* I have an asterisk in the title because there is no Scripture involved with this particular devotional. I haven't been able to find either of my Bibles since I've moved back to Chicago, and I'm beginning to think they're still in storage somewhere. I'll have to make do with experiences, other books, and things I've heard word-of-mouth.
At small group last night I banded with a couple of brothers in the last part of the evening in which we break up into even smaller groups (i.e. 2 or 3, or sometimes 4), tell each other what's going on in our lives and in our minds at the moment, and then pray for each other. The three of us have been somewhat in the same boat, all past "normal" college age, but still trying to find our way to success in life (or however you might like to call it). In essence, we're all going through trials. But in our discussions and prayers, the following things came through our minds:
1.) The season of joy. I will admit that of the ones I will list in today's post, this point is the one I have the weakest handle on. But as I (barely) understand it, the season of joy always follows the season of trial. At some point our hard work will pay off, and we will be handsomely rewarded (what said reward is, or how it comes about is still very much a mystery), but we have to trust in it and take some chances. That's about all I know on this, and I will now segway to my second point...
2.) God can only "steer the boat if it's moving." This is something that I've been aware of for some time, but always struggled with. Having grown up not really trusting in anything (the church was the one thing I did trust until it too imploded when I was far too young), I've always looked at God and the idea of Him being all-powerful as totalitarian. He makes the rules, so we just pretty much have to obey them. Therefore, since I stopped working for AmeriCorps late last summer, I found myself in a position where I kept waiting for God to tell me what to do (after all, it is He that decides). But apparently, He can't say yes or no if I do nothing.
...And, that's actually a really mind-blowing concept. You see, it has been preached and preached that God has all the power (and it is true), but the reality is, we have to trust Him to use His power for Him to actually use it. Confusing? Do remember that when we worship God we are also in a relationship with Him. Relationships are two-way streets; relationships with God are no exception, either.
That's really scary. Somehow, because of this, I feel like I have more power. I'm not sure why. But it probably only works so long as God and I are on the same page. I would have no power if I decide to do something, and He decides, nuh-uh, I don't want you to do that. But if somehow I'm doing something and He wills it, then, holy crijole ... !
[Before I move onto the third point, I have to say this revelation actually hit me right as I was writing. Usually when I write about these things, I'm reflecting on something that recently happened, and by said time of writing, I am more able to communicate whatever profound truth it is that I have learned. The point of all this, is that I took my time writing point #2, and it's the only reason that it's moderately coherent.]

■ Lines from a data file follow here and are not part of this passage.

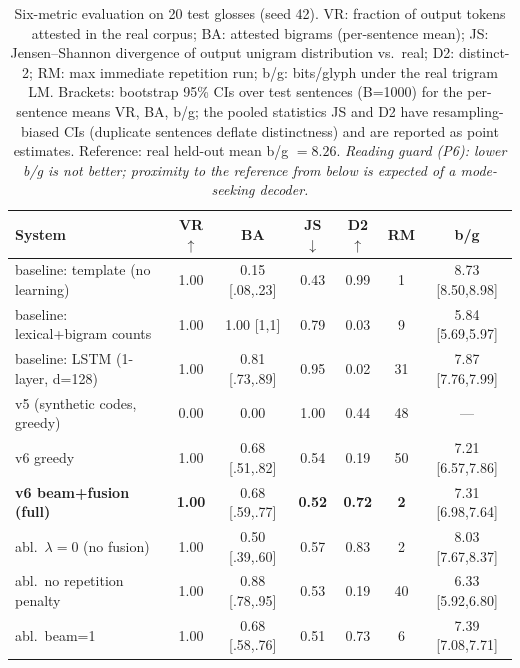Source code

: \documentclass[10pt,twocolumn]{article}
\begin{document}
\begin{table}[t]
\centering
\small
\caption{Six-metric evaluation on 20 test glosses (seed 42). VR:
fraction of output tokens attested in the real corpus; BA: attested
bigrams (per-sentence mean); JS: Jensen--Shannon divergence of output
unigram distribution vs.\ real; D2: distinct-2; RM: max immediate
repetition run; b/g: bits/glyph under the real trigram LM. Brackets:
bootstrap 95\% CIs over test sentences (B=1000) for the per-sentence
means VR, BA, b/g; the pooled statistics JS and D2 have
resampling-biased CIs (duplicate sentences deflate distinctness) and
are reported as point estimates. Reference: real held-out mean b/g
$=8.26$. \emph{Reading guard (P6): lower b/g is not better; proximity
to the reference from below is expected of a mode-seeking decoder.}}
\label{tab:eval}
\begin{tabular}{lcccccc}
\toprule
System & VR$\uparrow$ & BA & JS$\downarrow$ & D2$\uparrow$ & RM & b/g\\
\midrule
baseline: template (no learning) & 1.00 & 0.15 [.08,.23] & 0.43 & 0.99 & 1 & 8.73 [8.50,8.98]\\
baseline: lexical+bigram counts & 1.00 & 1.00 [1,1] & 0.79 & 0.03 & 9 & 5.84 [5.69,5.97]\\
baseline: LSTM (1-layer, d=128) & 1.00 & 0.81 [.73,.89] & 0.95 & 0.02 & 31 & 7.87 [7.76,7.99]\\
v5 (synthetic codes, greedy) & 0.00 & 0.00 & 1.00 & 0.44 & 48 & ---\\
v6 greedy & 1.00 & 0.68 [.51,.82] & 0.54 & 0.19 & 50 & 7.21 [6.57,7.86]\\
\textbf{v6 beam+fusion (full)} & \textbf{1.00} & 0.68 [.59,.77] & \textbf{0.52} & \textbf{0.72} & \textbf{2} & 7.31 [6.98,7.64]\\
\midrule
abl.\ $\lambda=0$ (no fusion) & 1.00 & 0.50 [.39,.60] & 0.57 & 0.83 & 2 & 8.03 [7.67,8.37]\\
abl.\ no repetition penalty & 1.00 & 0.88 [.78,.95] & 0.53 & 0.19 & 40 & 6.33 [5.92,6.80]\\
abl.\ beam=1 & 1.00 & 0.68 [.58,.76] & 0.51 & 0.73 & 6 & 7.39 [7.08,7.71]\\
\bottomrule
\end{tabular}
\end{table}
\end{document}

3.) The third thing that came to mind was the phrase "Forgive us our sins, as we forgive those who sin against us. Save us from the time of trial, but deliver us from evil." For some reason I feel like I've recently blogged about this, but I wanted to bring it up now because that phrase has stuck with me for much of the last month. The funny thing is, I grew up saying the "traditional" version of the Lord's Prayer, the one that starts with "Our Father, who art in heaven..." I guess I never really thought highly of the "contemporary" version, but I'm beginning to reconsider, thanks to the phrase I mentioned in the first sentence of this paragraph. Thing is, the traditional version substitutes "sins" with "trespasses," and substitutes saving us from trial with leading us not into temptation. Given that right now I'm more responsive to "sins" than "trespasses", and concerned with surviving my trials than staying away from temptation, I've been leaning more towards the newer version.
* * * * * * * *
Dang, now I want to go get something accomplished. Ideally, that means finding a job (and in a longer-term sense, continuing to grow socially), but I may decide to settle for assembling a couple pieces of furniture. I'm just a little sick of the tall stacks of books and papers, and having to go through them all the time to find whatever it is I'm looking for.